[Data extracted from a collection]
--------------------

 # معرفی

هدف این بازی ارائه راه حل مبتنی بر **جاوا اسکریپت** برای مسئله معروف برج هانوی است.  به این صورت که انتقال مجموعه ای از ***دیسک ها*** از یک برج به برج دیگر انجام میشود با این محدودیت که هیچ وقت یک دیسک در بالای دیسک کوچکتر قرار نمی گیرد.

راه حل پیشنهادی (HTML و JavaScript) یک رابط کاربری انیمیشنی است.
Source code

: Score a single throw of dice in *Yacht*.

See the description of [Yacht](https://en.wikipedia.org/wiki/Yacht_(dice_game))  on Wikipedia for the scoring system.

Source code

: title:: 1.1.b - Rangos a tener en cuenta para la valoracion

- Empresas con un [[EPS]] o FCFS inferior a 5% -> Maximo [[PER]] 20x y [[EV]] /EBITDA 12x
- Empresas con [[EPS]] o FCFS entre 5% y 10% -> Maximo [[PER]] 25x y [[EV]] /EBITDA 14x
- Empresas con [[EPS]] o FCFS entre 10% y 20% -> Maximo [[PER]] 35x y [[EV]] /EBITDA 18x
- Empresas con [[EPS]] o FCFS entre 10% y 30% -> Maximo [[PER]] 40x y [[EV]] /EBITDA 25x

--------------------

# TASK INSTRUCTIONS
Print exactly the lines from the one containing "See the description" through the last line of the records above, both included.

# FINISHED TASK
See the description of [Yacht](https://en.wikipedia.org/wiki/Yacht_(dice_game))  on Wikipedia for the scoring system.

Source code

: title:: 1.1.b - Rangos a tener en cuenta para la valoracion

- Empresas con un [[EPS]] o FCFS inferior a 5% -> Maximo [[PER]] 20x y [[EV]] /EBITDA 12x
- Empresas con [[EPS]] o FCFS entre 5% y 10% -> Maximo [[PER]] 25x y [[EV]] /EBITDA 14x
- Empresas con [[EPS]] o FCFS entre 10% y 20% -> Maximo [[PER]] 35x y [[EV]] /EBITDA 18x
- Empresas con [[EPS]] o FCFS entre 10% y 30% -> Maximo [[PER]] 40x y [[EV]] /EBITDA 25x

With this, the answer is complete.